── Source records

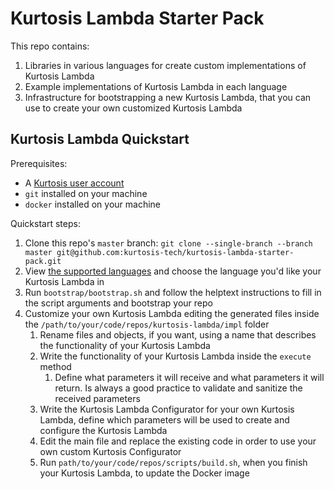 Kurtosis Lambda Starter Pack
============================
This repo contains:

1. Libraries in various languages for create custom implementations of Kurtosis Lambda
1. Example implementations of Kurtosis Lambda in each language
1. Infrastructure for bootstrapping a new Kurtosis Lambda, that you can use to create your own customized Kurtosis Lambda

Kurtosis Lambda Quickstart
--------------------
Prerequisites:
* A [Kurtosis user account](https://www.kurtosistech.com/sign-up)
* `git` installed on your machine
* `docker` installed on your machine

Quickstart steps:
1. Clone this repo's `master` branch: `git clone --single-branch --branch master git@github.com:kurtosis-tech/kurtosis-lambda-starter-pack.git`
1. View [the supported languages](https://github.com/kurtosis-tech/kurtosis-lambda-starter-pack/blob/master/supported-languages.txt) and choose the language you'd like your Kurtosis Lambda in
1. Run `bootstrap/bootstrap.sh` and follow the helptext instructions to fill in the script arguments and bootstrap your repo
1. Customize your own Kurtosis Lambda editing the generated files inside the `/path/to/your/code/repos/kurtosis-lambda/impl` folder
    1. Rename files and objects, if you want, using a name that describes the functionality of your Kurtosis Lambda 
    1. Write the functionality of your Kurtosis Lambda inside the `execute` method
       1. Define what parameters it will receive and what parameters it will return. Is always a good practice to validate and sanitize the received parameters
    1. Write the Kurtosis Lambda Configurator for your own Kurtosis Lambda, define which parameters will be used to create and configure the Kurtosis Lambda
    1. Edit the main file and replace the existing code in order to use your own custom Kurtosis Configurator
    1. Run `path/to/your/code/repos/scripts/build.sh`, when you finish your Kurtosis Lambda, to update the Docker image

────

Above are the records. Copy every line in them holding "implementations".

1. Libraries in various languages for create custom implementations of Kurtosis Lambda
1. Example implementations of Kurtosis Lambda in each language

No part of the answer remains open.